Evaluating Fine-Tuning Outcomes

Vibes-based deployment, silent quality degradation, data problems masquerading as model problems. Where eval gates belong.

No eval gate between training and deployment

Most fine-tuning workflows have no structured evaluation between “training finished” and “model is deployed.”

The Pragmatic Engineer describes the default approach: “They’d change a prompt, test a few inputs, and if it ‘looked good to me’ (LGTM), they’d ship it. This is the ‘vibes-based development’ trap.”

This is not a fringe practice. LangChain’s 2025 State of AI survey found that 29.5% of organizations do not evaluate their AI systems at all. Among those that do, many rely on generic metrics — “helpfulness” and “factuality” rated on a 1-5 scale — that do not correlate with actual quality.

The fundamental challenge is that LLM outputs are non-deterministic. “TDD works because for a given input, there is a single, deterministic, knowable, correct output to assert against. But with LLMs, that’s not true.” Traditional testing frameworks assume deterministic outputs. Fine-tuned models do not produce them.

Without an eval gate, teams discover problems in production. The cost of a bad fine-tune is not the training budget — it is the damage done before anyone notices.

Silent quality degradation

Fine-tuned models degrade in ways that standard metrics do not detect.

Research on forgetting rates shows the scale of the problem. Qwen2.5-14B reported a forgetting rate of 0.935 on a 0-1 scale after fine-tuning. Llama-3.1-8B showed 0.59 in the same study. Models “performed significantly worse than pretrained base models” on capabilities outside the training data (Raschka).

The pattern is insidious: loss goes down during training while model quality degrades on tasks you did not include in the training set.

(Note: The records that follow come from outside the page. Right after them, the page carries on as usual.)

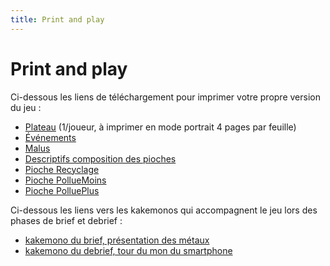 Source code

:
 ```yaml
---
title: Print and play
---
```

# Print and play

Ci-dessous les liens de téléchargement pour imprimer votre propre version du jeu :

- [Plateau](pdf/pnp/plateau.pdf) (1/joueur, à imprimer en mode portrait 4 pages par feuille)
- [Événements](pdf/pnp/events.pdf)
- [Malus](pdf/pnp/malus.pdf)
- [Descriptifs composition des pioches](pdf/pnp/recap.pdf)
- [Pioche Recyclage](pdf/pnp/recyclage.pdf)
- [Pioche PollueMoins](pdf/pnp/pollumoins.pdf)
- [Pioche PolluePlus](pdf/pnp/polluplus.pdf)

Ci-dessous les liens vers les kakemonos qui accompagnent le jeu lors des phases de brief et debrief :

- [kakemono du brief, présentation des métaux](pdf/Kakemono_PhoneImpact.pdf)
- [kakemono du debrief, tour du mon du smartphone](pdf/kakemonoDebriefPhoneImpact.pdf)
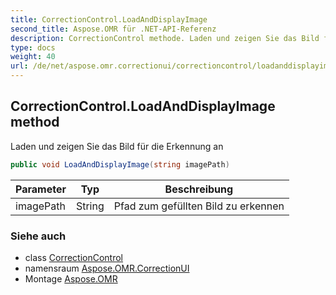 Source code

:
 ```yaml
---
title: CorrectionControl.LoadAndDisplayImage
second_title: Aspose.OMR für .NET-API-Referenz
description: CorrectionControl methode. Laden und zeigen Sie das Bild für die Erkennung an
type: docs
weight: 40
url: /de/net/aspose.omr.correctionui/correctioncontrol/loadanddisplayimage/
---
```

## CorrectionControl.LoadAndDisplayImage method

Laden und zeigen Sie das Bild für die Erkennung an

```csharp
public void LoadAndDisplayImage(string imagePath)
```

| Parameter | Typ | Beschreibung |
| --- | --- | --- |
| imagePath | String | Pfad zum gefüllten Bild zu erkennen |

### Siehe auch

* class [CorrectionControl](../)
* namensraum [Aspose.OMR.CorrectionUI](../../correctioncontrol/)
* Montage [Aspose.OMR](../../../)


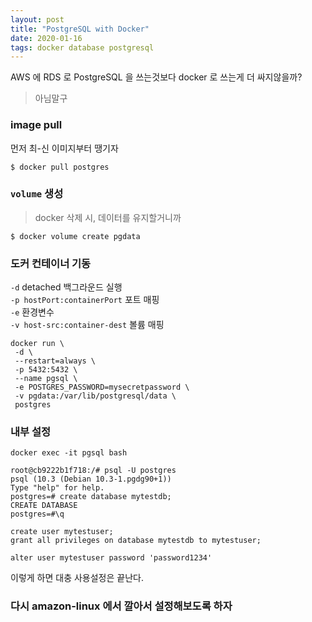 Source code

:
 ```yaml
---
layout: post
title: "PostgreSQL with Docker"
date: 2020-01-16
tags: docker database postgresql
---
```


AWS 에 RDS 로 PostgreSQL 을 쓰는것보다 docker 로 쓰는게 더 싸지않을까?
> 아님말구

### image pull
먼저 최-신 이미지부터 땡기자
``` shell
$ docker pull postgres
```

### `volume` 생성
> docker 삭제 시, 데이터를 유지할거니까

``` shell
$ docker volume create pgdata
```

### 도커 컨테이너 기동
`-d` detached 백그라운드 실행  
`-p hostPort:containerPort` 포트 매핑  
`-e` 환경변수  
`-v host-src:container-dest` 볼륨 매핑

``` shell
docker run \
 -d \
 --restart=always \
 -p 5432:5432 \
 --name pgsql \
 -e POSTGRES_PASSWORD=mysecretpassword \
 -v pgdata:/var/lib/postgresql/data \
 postgres

```

### 내부 설정
``` shell
docker exec -it pgsql bash

root@cb9222b1f718:/# psql -U postgres
psql (10.3 (Debian 10.3-1.pgdg90+1))
Type "help" for help.
postgres=# create database mytestdb;
CREATE DATABASE
postgres=#\q

create user mytestuser;
grant all privileges on database mytestdb to mytestuser;

alter user mytestuser password 'password1234'
```

이렇게 하면 대충 사용설정은 끝난다.


### 다시 amazon-linux 에서 깔아서 설정해보도록 하자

The numbers move in the right direction while the model gets worse. Imitation models showed this clearly — they achieved comparable scores on crowd ratings and NLP benchmarks while showing “a big gap when it comes to accuracy and breaking down complex tasks.” The metrics passed. The model was “fake-good.”

Standard training metrics — loss curves, perplexity — track optimization progress, not output quality. A model can optimize perfectly against the training objective and still produce worse outputs than the base model. Without eval suites that test actual behavior across the model’s full capability surface, silent degradation goes undetected until users report it.

Data problems masquerade as model problems

When a fine-tuned model produces bad outputs, the instinct is to change the model configuration — adjust hyperparameters, try a different base model, add more training data. But the root cause is usually the data.

The numbers are stark. Cleanlab’s research found 7-50% annotation error rates in real-world datasets. Michael Powers estimates that 80% of fine-tuning project time goes to data preparation.

The impact of fixing data versus fixing models is dramatic. Cleanlab demonstrated that simply removing bad examples improved accuracy by 8%. Correcting mislabeled data produced a 37% error reduction — without changing anything about the model itself. Sebastian Raschka showed that 1,000 curated examples (LIMA) outperformed 50,000 synthetic ones (Alpaca).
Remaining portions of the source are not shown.